# GRCA COE - Dates of changes in recommendations?



## Swampcollie (Sep 6, 2007)

It took some time to get people to start checking elbows, it didn't happen overnight. 

If you're looking a dogs born in the 90's it would be common to NOT see elbow clearances.


----------



## Tahnee GR (Aug 26, 2006)

My boy born in 1991 and his father both had elbow clearances, but they were done way after their hips were. Both were studs used on a regular basis, so we felt we needed to do elbows. I did not do my boy's sister, also born in 1991 however.


----------



## HiTideGoldens (Dec 29, 2009)

Thanks for the replies.
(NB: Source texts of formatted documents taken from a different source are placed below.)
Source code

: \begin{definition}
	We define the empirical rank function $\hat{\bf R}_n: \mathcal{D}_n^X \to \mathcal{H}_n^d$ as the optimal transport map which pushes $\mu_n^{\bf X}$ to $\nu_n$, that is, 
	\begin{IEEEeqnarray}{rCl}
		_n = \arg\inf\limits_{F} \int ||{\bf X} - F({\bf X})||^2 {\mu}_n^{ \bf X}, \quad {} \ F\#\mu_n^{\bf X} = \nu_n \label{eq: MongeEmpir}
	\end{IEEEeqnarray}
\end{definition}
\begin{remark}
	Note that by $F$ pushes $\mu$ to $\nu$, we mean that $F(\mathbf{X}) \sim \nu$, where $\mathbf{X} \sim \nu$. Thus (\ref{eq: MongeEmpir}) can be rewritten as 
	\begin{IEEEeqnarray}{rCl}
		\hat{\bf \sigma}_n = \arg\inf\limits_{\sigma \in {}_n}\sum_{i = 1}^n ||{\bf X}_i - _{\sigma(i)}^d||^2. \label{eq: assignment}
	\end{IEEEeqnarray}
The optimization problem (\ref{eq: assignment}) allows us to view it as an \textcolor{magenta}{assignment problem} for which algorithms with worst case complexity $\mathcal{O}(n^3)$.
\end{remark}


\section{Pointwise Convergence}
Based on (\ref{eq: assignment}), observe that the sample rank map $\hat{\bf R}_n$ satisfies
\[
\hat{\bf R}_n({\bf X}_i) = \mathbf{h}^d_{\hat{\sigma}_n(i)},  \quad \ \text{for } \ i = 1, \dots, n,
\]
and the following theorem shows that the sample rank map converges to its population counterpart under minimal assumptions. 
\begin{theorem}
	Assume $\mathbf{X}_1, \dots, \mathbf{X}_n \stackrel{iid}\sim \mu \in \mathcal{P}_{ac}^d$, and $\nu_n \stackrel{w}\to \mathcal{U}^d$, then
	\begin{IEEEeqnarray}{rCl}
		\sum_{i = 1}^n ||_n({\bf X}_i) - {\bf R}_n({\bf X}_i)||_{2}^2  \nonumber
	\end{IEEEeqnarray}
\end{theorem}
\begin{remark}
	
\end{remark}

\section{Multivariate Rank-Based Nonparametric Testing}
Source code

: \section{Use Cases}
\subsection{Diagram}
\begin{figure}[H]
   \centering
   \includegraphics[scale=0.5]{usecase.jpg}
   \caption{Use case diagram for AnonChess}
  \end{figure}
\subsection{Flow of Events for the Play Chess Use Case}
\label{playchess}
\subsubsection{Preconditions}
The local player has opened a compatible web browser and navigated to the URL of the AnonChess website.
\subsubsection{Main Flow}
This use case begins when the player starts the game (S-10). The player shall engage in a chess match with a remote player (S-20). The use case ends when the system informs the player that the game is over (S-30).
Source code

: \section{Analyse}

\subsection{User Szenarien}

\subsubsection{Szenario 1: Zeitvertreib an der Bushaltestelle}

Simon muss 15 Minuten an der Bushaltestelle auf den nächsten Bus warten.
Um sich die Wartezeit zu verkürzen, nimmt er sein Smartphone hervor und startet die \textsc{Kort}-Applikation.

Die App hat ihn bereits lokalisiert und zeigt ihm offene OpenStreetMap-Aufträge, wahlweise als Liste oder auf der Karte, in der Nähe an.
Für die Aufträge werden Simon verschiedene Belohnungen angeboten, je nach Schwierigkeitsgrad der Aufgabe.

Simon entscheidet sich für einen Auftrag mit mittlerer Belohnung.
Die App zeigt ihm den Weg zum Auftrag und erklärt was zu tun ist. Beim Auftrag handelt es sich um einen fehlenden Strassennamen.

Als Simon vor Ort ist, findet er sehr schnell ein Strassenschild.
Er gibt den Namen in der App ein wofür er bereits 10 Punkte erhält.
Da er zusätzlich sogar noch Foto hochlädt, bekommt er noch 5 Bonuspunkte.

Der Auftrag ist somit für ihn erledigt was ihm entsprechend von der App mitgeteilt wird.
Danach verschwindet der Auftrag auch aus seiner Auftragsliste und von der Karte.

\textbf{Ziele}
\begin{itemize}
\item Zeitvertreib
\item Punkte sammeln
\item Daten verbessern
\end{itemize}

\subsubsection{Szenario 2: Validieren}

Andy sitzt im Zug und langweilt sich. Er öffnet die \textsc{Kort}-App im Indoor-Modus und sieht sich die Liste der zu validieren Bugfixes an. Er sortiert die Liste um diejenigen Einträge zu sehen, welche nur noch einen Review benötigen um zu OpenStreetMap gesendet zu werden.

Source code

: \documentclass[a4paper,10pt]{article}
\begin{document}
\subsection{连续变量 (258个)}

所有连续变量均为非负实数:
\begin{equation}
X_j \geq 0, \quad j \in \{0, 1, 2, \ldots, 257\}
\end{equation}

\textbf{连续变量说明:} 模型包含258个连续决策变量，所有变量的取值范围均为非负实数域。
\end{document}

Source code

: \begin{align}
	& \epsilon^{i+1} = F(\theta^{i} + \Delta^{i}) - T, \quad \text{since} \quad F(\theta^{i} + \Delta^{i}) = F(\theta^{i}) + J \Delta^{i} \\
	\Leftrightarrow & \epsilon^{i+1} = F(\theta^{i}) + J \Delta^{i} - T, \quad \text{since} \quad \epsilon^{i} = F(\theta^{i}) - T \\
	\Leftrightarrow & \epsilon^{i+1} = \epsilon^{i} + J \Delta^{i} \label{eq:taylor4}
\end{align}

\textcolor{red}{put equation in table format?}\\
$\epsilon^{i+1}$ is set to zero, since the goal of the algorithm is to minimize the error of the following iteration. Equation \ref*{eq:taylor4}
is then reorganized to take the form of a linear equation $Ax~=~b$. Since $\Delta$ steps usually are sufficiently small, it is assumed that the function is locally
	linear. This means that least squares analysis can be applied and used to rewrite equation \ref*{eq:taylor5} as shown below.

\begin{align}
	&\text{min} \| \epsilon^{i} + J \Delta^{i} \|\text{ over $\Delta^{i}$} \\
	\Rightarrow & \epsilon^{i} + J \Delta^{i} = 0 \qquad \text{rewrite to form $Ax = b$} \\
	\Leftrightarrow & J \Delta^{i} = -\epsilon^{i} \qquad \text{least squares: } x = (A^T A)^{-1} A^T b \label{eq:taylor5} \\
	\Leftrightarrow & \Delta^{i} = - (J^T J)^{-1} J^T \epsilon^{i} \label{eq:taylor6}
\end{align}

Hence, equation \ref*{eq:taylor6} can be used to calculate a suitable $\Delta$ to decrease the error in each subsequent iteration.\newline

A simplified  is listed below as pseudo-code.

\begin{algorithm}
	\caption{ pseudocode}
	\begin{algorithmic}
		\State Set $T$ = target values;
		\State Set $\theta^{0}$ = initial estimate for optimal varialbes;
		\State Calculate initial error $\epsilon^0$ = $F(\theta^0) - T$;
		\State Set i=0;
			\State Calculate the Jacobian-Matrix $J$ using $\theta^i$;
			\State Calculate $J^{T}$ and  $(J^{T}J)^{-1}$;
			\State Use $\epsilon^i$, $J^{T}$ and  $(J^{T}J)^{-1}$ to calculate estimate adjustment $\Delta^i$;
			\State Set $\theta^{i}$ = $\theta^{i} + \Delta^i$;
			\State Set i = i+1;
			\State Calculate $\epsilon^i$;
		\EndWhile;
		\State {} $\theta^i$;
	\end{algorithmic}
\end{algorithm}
So were the other 3 (hips, eyes and heart) always in there?


----------



## Sally's Mom (Sep 20, 2010)

I've been doing elbows since my first dog with clearances which was 1997. I think somewhere after 2000, people started to do more elbow clearances. But the 1st dog I bred my bitch(a 1999 model with all 4 clearances) to was a 1997 model and no elbow clearance. I would say for that time, that was not so unusual.


----------



## Pointgold (Jun 6, 2007)

The revision to include elbows was adopted May 2001.


----------



## HiTideGoldens (Dec 29, 2009)

Pointgold said:


> The revision to include elbows was adopted May 2001.


Is that the only time it was revised regarding the specific type of clearances recommended? i.e. was there ever a time when an eye, heart and/or hip clearance wasn't recommended in the COE? I assume not based on the replies, but I just want to make sure.


----------



## hvgoldens4 (Nov 25, 2009)

Elbows were the last major revision to the COE and that was in 2001. The GRCA was talking about it back in 1999 though so many people were doing them before they actually became a part of the COE. Shortly before that time, there was also a change in the COE about the heart clearance being done by a cardiologist and not just a specialist. Before then, many clubs were using Board Certified Specialists in Cardiology but not cardiologists. But the hips, eyes and heart have been in there for quite some time now. I believe the original COE was just for hips and eyes.


----------